Os testes envolvendo pacientes pediátricos foram realizados em colaboração com um grupo de pesquisa liderado pela professora Ana Paula Carlotti, vinculada à UTI do Hospital das Clínicas da FMRP-USP. Análises laboratoriais mostraram que neutrófilos de bebês produziram 40% mais TNEs do que aqueles tirados de adultos, no caso de humanos. A diferença foi de 60% em camundongos. O grupo então começou a usar modelos experimentais para entender como esse mecanismo imunológico funciona na sepse.


Armadilhas desativadas


Os experimentos com camundongos envolveram um grupo de bebês de duas semanas e um grupo de adultos jovens saudáveis. Ambos receberam uma injeção intraperitoneal de bactérias intestinais e desenvolveram sepse.


"Uma dose de bactéria suficiente para matar 100% das crianças matou apenas 50% dos adultos. Essa é uma diferença significativa. Além disso, nos dias seguintes à injeção, os camundongos apresentaram níveis mais altos de bacteremia [bactérias na corrente sanguínea] e de marcadores bioquímicos que indicam lesões em órgãos ", disse Cunha.


Quando os NETs foram divididos com DNase humana recombinante (uma droga usada para tratar a fibrose cística), a taxa de sobrevivência saltou de 0 a 50% no grupo infantil.

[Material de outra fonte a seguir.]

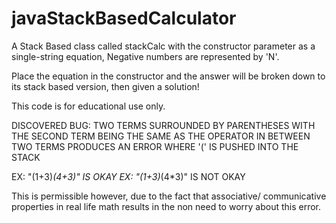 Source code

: # javaStackBasedCalculator
A Stack Based class called stackCalc with the constructor parameter as a single-string equation, Negative numbers are represented by 'N'.

Place the equation in the constructor and the answer will be broken down to its stack based version, then given a solution!

This code is for educational use only. 


DISCOVERED BUG: TWO TERMS SURROUNDED BY PARENTHESES WITH THE SECOND TERM BEING THE SAME AS THE OPERATOR IN BETWEEN TWO TERMS PRODUCES AN ERROR WHERE '(' IS PUSHED INTO THE STACK

EX: "(1+3)*(4+3)" IS OKAY
EX: "(1+3)*(4*3)" IS NOT OKAY

This is permissible however, due to the fact that associative/ communicative properties in real life math results in the non need to worry about this error.
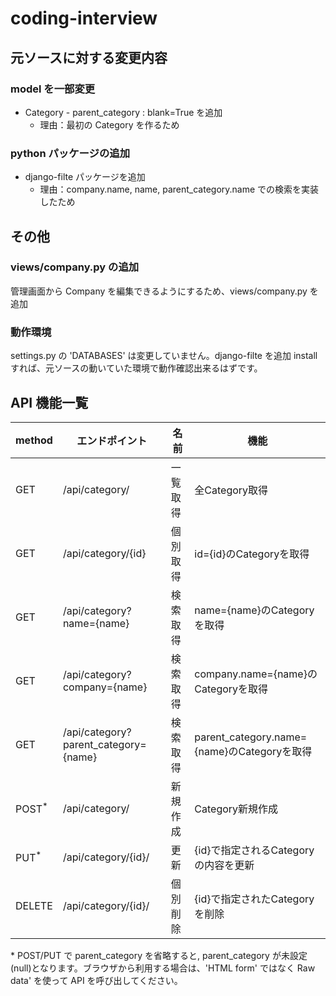 # coding-interview

## 元ソースに対する変更内容
### model を一部変更
* Category - parent_category : blank=True を追加
  * 理由：最初の Category を作るため
### python パッケージの追加
* django-filte パッケージを追加
  * 理由：company.name, name, parent_category.name での検索を実装したため

## その他
### views/company.py の追加
管理画面から Company を編集できるようにするため、views/company.py を追加
### 動作環境
settings.py の 'DATABASES' は変更していません。django-filte を追加 install すれば、元ソースの動いていた環境で動作確認出来るはずです。
  
## API 機能一覧
|method|エンドポイント|名前|機能|
| ---- | ---- | ---- | ---- |
| GET  |/api/category/|一覧取得|全Category取得|
| GET  |/api/category/{id}|個別取得|id={id}のCategoryを取得|
| GET  |/api/category?name={name}|検索取得|name={name}のCategoryを取得|
| GET  |/api/category?company={name}|検索取得|company.name={name}のCategoryを取得|
| GET  |/api/category?parent_category={name}|検索取得|parent_category.name={name}のCategoryを取得|
| POST<sup>*</sup>|/api/category/|新規作成|Category新規作成|
| PUT<sup>*</sup>|/api/category/{id}/|更新|{id}で指定されるCategoryの内容を更新|
|DELETE|/api/category/{id}/|個別削除|{id}で指定されたCategoryを削除|

\* POST/PUT で parent_category を省略すると, parent_category が未設定(null)となります。ブラウザから利用する場合は、'HTML form' ではなく Raw data' を使って API を呼び出してください。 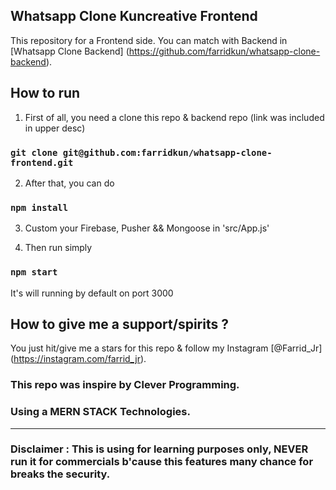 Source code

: ## Whatsapp Clone Kuncreative Frontend

This repository for a Frontend side.
You can match with Backend in [Whatsapp Clone Backend]
(https://github.com/farridkun/whatsapp-clone-backend).

## How to run

1. First of all, you need a clone this repo & backend repo (link was included in upper desc)

### `git clone git@github.com:farridkun/whatsapp-clone-frontend.git`

2. After that, you can do

### `npm install`

3. Custom your Firebase, Pusher && Mongoose in 'src/App.js'

4. Then run simply

### `npm start`

It's will running by default on port 3000

## How to give me a support/spirits ?

You just hit/give me a stars for this repo & follow my Instagram [@Farrid_Jr] (https://instagram.com/farrid_jr).

### This repo was inspire by Clever Programming.
### Using a MERN STACK Technologies.
----
### Disclaimer : This is using for learning purposes only, NEVER run it for commercials b'cause this features many chance for breaks the security. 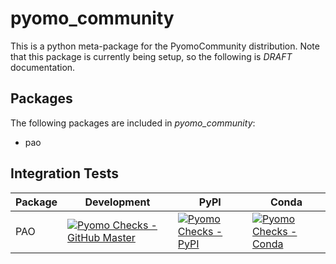 # pyomo_community

This is a python meta-package for the PyomoCommunity distribution.  Note that this package is currently being setup, so the following is *DRAFT* documentation.

## Packages

The following packages are included in *pyomo_community*:

* pao

## Integration Tests

Package | Development | PyPI | Conda
--------|---------------|------|------
PAO | [![Pyomo Checks - GitHub Master](https://github.com/pyomocommunity/pao/workflows/pyomo-checks/master/badge.svg)](https://github.com/pyomocommunity/pao/actions) | [![Pyomo Checks - PyPI](https://github.com/pyomocommunity/pao/workflows/pyomo-checks/pypi/badge.svg)](https://github.com/pyomocommunity/pao/actions) | [![Pyomo Checks - Conda](https://github.com/pyomocommunity/pao/workflows/pyomo-checks/conda/badge.svg)](https://github.com/pyomocommunity/pao/actions)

No grupo adulto, a proporção de camundongos que sobreviveram à sepse aumentou de 50% para 60%.


"A diferença entre os grupos quando tratados com DNase foi pequena, mostrando claramente que maior suscetibilidade infantil está associada a níveis mais elevados de TNEs", disse Cunha.


Em outro experimento, o grupo substituiu o DNase por um composto projetado para inibir o PAD-4, a enzima que desencadeia a ativação dos NETs. Neste caso, a taxa de sobrevivência do grupo infantil foi de 40%.


"Foi um pouco menos eficaz do que a DNase porque na verdade não é um inibidor específico do PAD-4. Um de nossos objetivos para futuras pesquisas é o desenvolvimento de um medicamento específico para inibir o PAD-4", disse Cunha.


O grupo analisou a expressão do gene PAD-4, que codifica a enzima PAD-4, em neutrófilos de pacientes e camundongos. Em ambos os casos, a expressão de PAD-4 foi maior em lactentes com sepse do que em adultos com a mesma condição. As razões são desconhecidas e estão sendo procuradas atualmente por David Fernando Colón Morelo, o primeiro autor do artigo. Cunha é a supervisora ​​de doutorado de Morelo.


Morelo é bolsista de doutorado da FAPESP e está fazendo um estágio de pesquisa na Universidade de Bonn, na Alemanha.


"Também estamos estudando o papel das TNEs em outras doenças que envolvem lesões em órgãos, como artrite reumatóide e lúpus", disse Cunha.